La única bombilla del pequeño barracón deja de parpadear. El teniente suspira, aliviado, agradeciendo esa pequeña tregua, y cierra sus ojos, presa del agotamiento.

   Apenas unos segundos después, los abre y se asoma con precaución a una de las desvencijadas ventanas. La luz violeta del amanecer pugna por abrirse paso entre un cielo plúmbeo que no augura nada bueno.

   Sonríe, melancólico, dirigiendo su atención de nuevo hacia la estancia en penumbra. Una figura femenina emerge con suavidad, poco a poco, al mismo ritmo que el alba. Sabe que no es real, mas no le importa.

   Cuatro años alejado de todo… y de todos. «La guerra no establece diferencias», le susurra al oído la silueta. Trata de acariciarla pero, al levantar la mano, desparece dejando una claridad evanescente.

   Las continuas toses acaban por deshacer la efímera magia creada. Sus pupilas, acostumbradas a esa oscuridad perenne, vuelven a apreciar rostros demudados por el cansancio y el hambre.
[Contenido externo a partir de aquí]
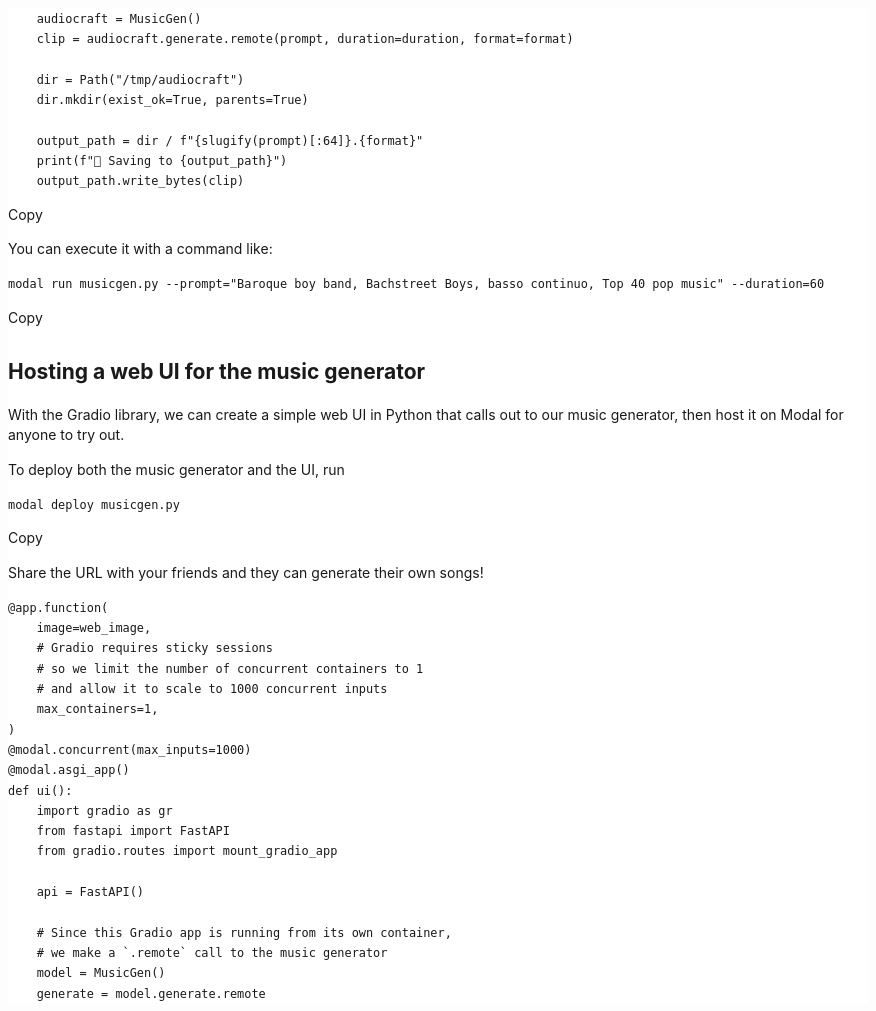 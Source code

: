         audiocraft = MusicGen()
        clip = audiocraft.generate.remote(prompt, duration=duration, format=format)

        dir = Path("/tmp/audiocraft")
        dir.mkdir(exist_ok=True, parents=True)

        output_path = dir / f"{slugify(prompt)[:64]}.{format}"
        print(f"🎼 Saving to {output_path}")
        output_path.write_bytes(clip)

Copy

You can execute it with a command like:

    modal run musicgen.py --prompt="Baroque boy band, Bachstreet Boys, basso continuo, Top 40 pop music" --duration=60

Copy

## Hosting a web UI for the music generator

With the Gradio library, we can create a simple web UI in Python that calls
out to our music generator, then host it on Modal for anyone to try out.

To deploy both the music generator and the UI, run

    modal deploy musicgen.py

Copy

Share the URL with your friends and they can generate their own songs!

    @app.function(
        image=web_image,
        # Gradio requires sticky sessions
        # so we limit the number of concurrent containers to 1
        # and allow it to scale to 1000 concurrent inputs
        max_containers=1,
    )
    @modal.concurrent(max_inputs=1000)
    @modal.asgi_app()
    def ui():
        import gradio as gr
        from fastapi import FastAPI
        from gradio.routes import mount_gradio_app

        api = FastAPI()

        # Since this Gradio app is running from its own container,
        # we make a `.remote` call to the music generator
        model = MusicGen()
        generate = model.generate.remote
   De repente, algo pone en alerta sus sentidos. Aguza el oído, sorprendido: el inconfundible sonido de un violín abraza el amanecer violeta desde el exterior del barracón.

   Comprende, por primera vez, que todavía hay esperanza. Se levanta, el porte renovado, y observa enigmáticamente a su diezmado pelotón.
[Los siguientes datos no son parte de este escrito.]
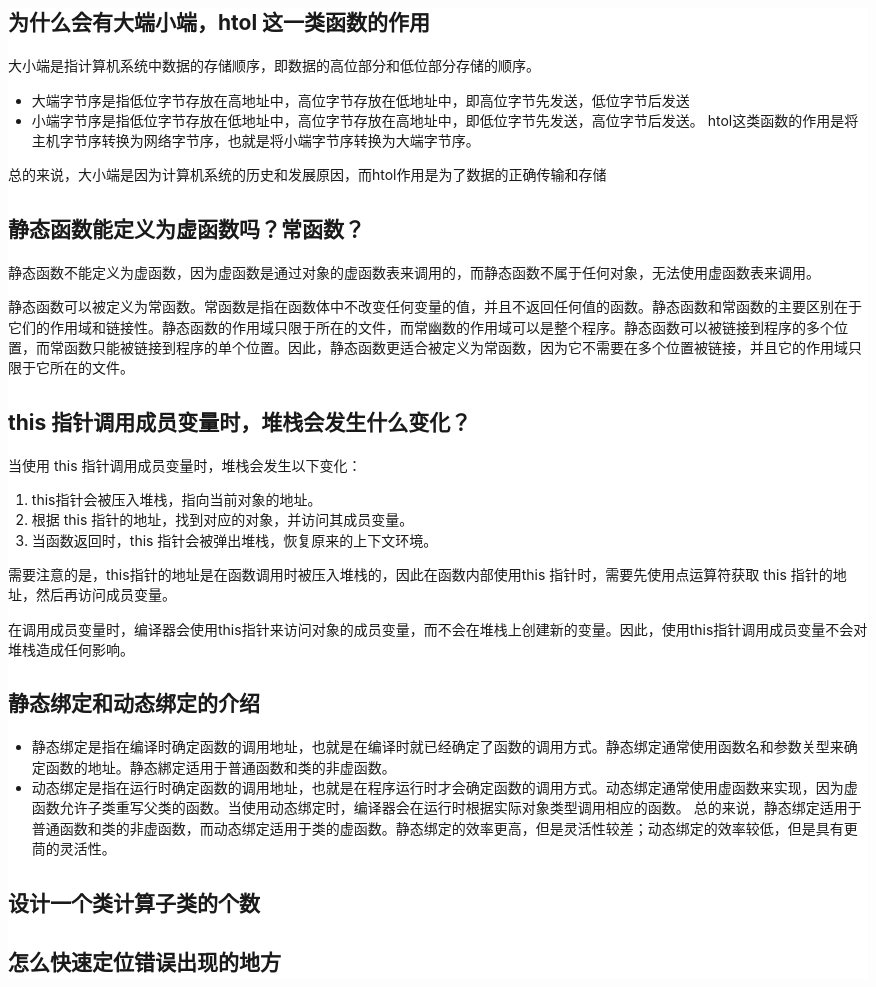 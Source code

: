 



## 为什么会有大端小端，htol 这一类函数的作用

大小端是指计算机系统中数据的存储顺序，即数据的高位部分和低位部分存储的顺序。

* 大端字节序是指低位字节存放在高地址中，高位字节存放在低地址中，即高位字节先发送，低位字节后发送
* 小端字节序是指低位字节存放在低地址中，高位字节存放在高地址中，即低位字节先发送，高位字节后发送。
htol这类函数的作用是将主机字节序转换为网络字节序，也就是将小端字节序转换为大端字节序。

总的来说，大小端是因为计算机系统的历史和发展原因，而htol作用是为了数据的正确传输和存储





## 静态函数能定义为虚函数吗？常函数？

静态函数不能定义为虚函数，因为虚函数是通过对象的虚函数表来调用的，而静态函数不属于任何对象，无法使用虚函数表来调用。

静态函数可以被定义为常函数。常函数是指在函数体中不改变任何变量的值，并且不返回任何值的函数。静态函数和常函数的主要区别在于它们的作用域和链接性。静态函数的作用域只限于所在的文件，而常幽数的作用域可以是整个程序。静态函数可以被链接到程序的多个位置，而常函数只能被链接到程序的单个位置。因此，静态函数更适合被定义为常函数，因为它不需要在多个位置被链接，并且它的作用域只限于它所在的文件。





## this 指针调用成员变量时，堆栈会发生什么变化？

当使用 this 指针调用成员变量时，堆栈会发生以下变化：

1. this指针会被压入堆栈，指向当前对象的地址。
2. 根据 this 指针的地址，找到对应的对象，并访问其成员变量。
3. 当函数返回时，this 指针会被弹出堆栈，恢复原来的上下文环境。

需要注意的是，this指针的地址是在函数调用时被压入堆栈的，因此在函数内部使用this 指针时，需要先使用点运算符获取 this 指针的地址，然后再访问成员变量。

在调用成员变量时，编译器会使用this指针来访问对象的成员变量，而不会在堆栈上创建新的变量。因此，使用this指针调用成员变量不会对堆栈造成任何影响。





## 静态绑定和动态绑定的介绍

* 静态绑定是指在编译时确定函数的调用地址，也就是在编译时就已经确定了函数的调用方式。静态绑定通常使用函数名和参数关型来确定函数的地址。静态綁定适用于普通函数和类的非虚函数。
* 动态绑定是指在运行时确定函数的调用地址，也就是在程序运行时才会确定函数的调用方式。动态绑定通常使用虚函数来实现，因为虚函数允许子类重写父类的函数。当使用动态绑定时，编译器会在运行时根据实际对象类型调用相应的函数。
  总的来说，静态绑定适用于普通函数和类的非虚函数，而动态绑定适用于类的虚函数。静态绑定的效率更高，但是灵活性较差；动态绑定的效率较低，但是具有更茼的灵活性。





## 设计一个类计算子类的个数





## 怎么快速定位错误出现的地方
   —Hoy va a ser un gran día —sentencia con voz potente, pero tranquila—. La diosa Euterpe nos está marcando el final del camino.
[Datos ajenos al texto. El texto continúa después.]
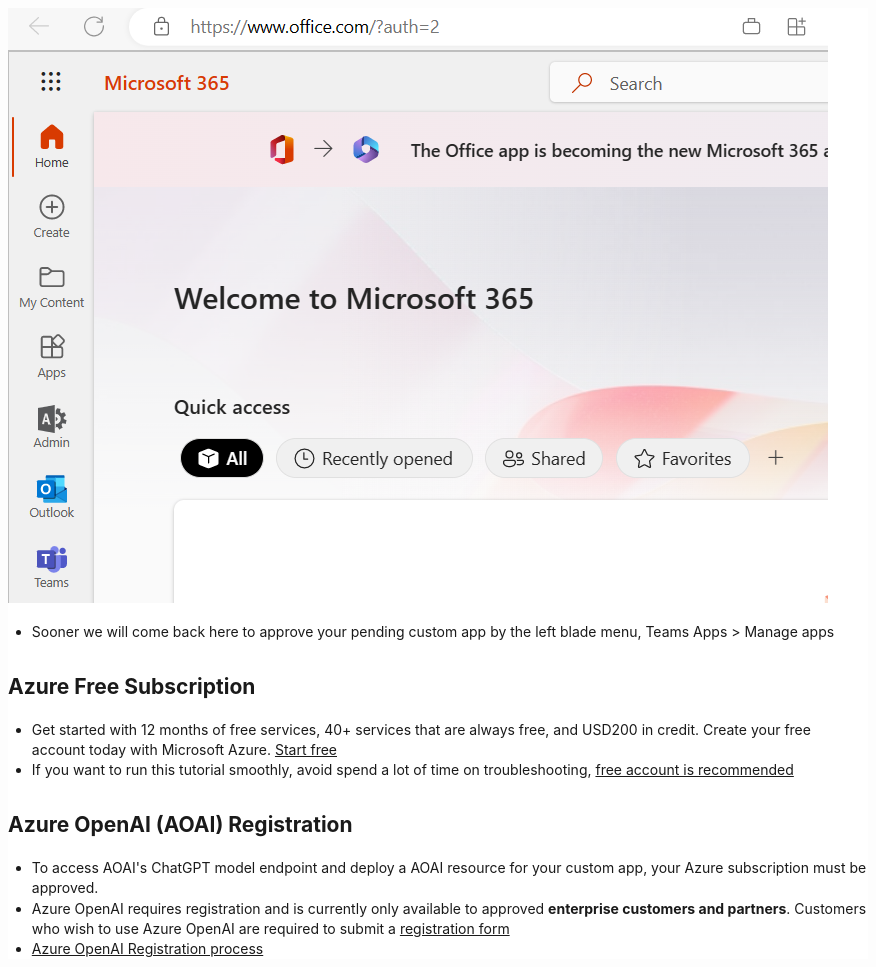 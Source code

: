 ![m365admin](https://github.com/denlai-mshk/teamsgpt-azureopenai/blob/main/screenshots/teamsgpt-join365devpng1.png)
- Sooner we will come back here to approve your pending custom app by the left blade menu, Teams Apps > Manage apps 
  
## Azure Free Subscription
- Get started with 12 months of free services, 40+ services that are always free, and USD200 in credit. Create your free account today with Microsoft Azure. [Start free](https://azure.microsoft.com/en-us/free/)
- If you want to run this tutorial smoothly, avoid spend a lot of time on troubleshooting, [free account is recommended](https://learn.microsoft.com/en-us/microsoftteams/platform/toolkit/tools-prerequisites#azure-account)

## Azure OpenAI (AOAI) Registration
- To access AOAI's ChatGPT model endpoint and deploy a AOAI resource for your custom app, your Azure subscription must be approved.
- Azure OpenAI requires registration and is currently only available to approved **enterprise customers and partners**. Customers who wish to use Azure OpenAI are required to submit a [registration form](https://aka.ms/oai/access)
- [Azure OpenAI Registration process](https://learn.microsoft.com/en-us/legal/cognitive-services/openai/limited-access#registration-process)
   Estudia a sus hombres con gesto amable mientras se incorporan entre somnolientos y extrañados. Es plenamente consciente de que lo seguirían hasta el mismísimo averno. «No hará falta llegar a tal extremo», medita convencido.

   Abre la puerta sin prevención alguna, dejando que el aire fresco de la mañana inunde sus pulmones.

   Y allí está. Es ella: tez blanca mimetizándose con una túnica larga y vaporosa, que roza delicadamente el suelo pedregoso; pies descalzos, desafiando el terreno; manos suaves, delicadas, extirpando certidumbres con su instrumento. Sus miradas se cruzan. La interroga enarcando las cejas, aunque ya sabe la respuesta.

   Vuelve sobre sus pasos, agradeciendo el calor del interior. Un soldado, todavía imberbe, le acerca, nervioso, un mensaje recién extraído del pequeño telégrafo.

   Vislumbra el papel, a través de sus ojos glaucos, traspasando el contenido. El soldado trata de mantener la compostura, pero un ligero temblor de su cuerpo lo delata; ya lo ha decodificado.

   El teniente camina despacio hacia el telégrafo, lo roza con las yemas de los dedos y, sin necesidad de girarse, sintiendo el peso escrutador sobre su espalda del que hasta hace poco no era más que un muchacho, le dice, sereno:

   —Comuníquelo usted.

   Sus ajadas botas lo guían otra vez, de forma automática, hacia la diosa. Un rayo de sol consigue rasgar las nubes, formando hilos de plata.  La proximidad del violín envuelve las palabras, apenas audibles, del joven imberbe:

   —¡Compañeros, la guerra contra Alemania por fin ha terminado!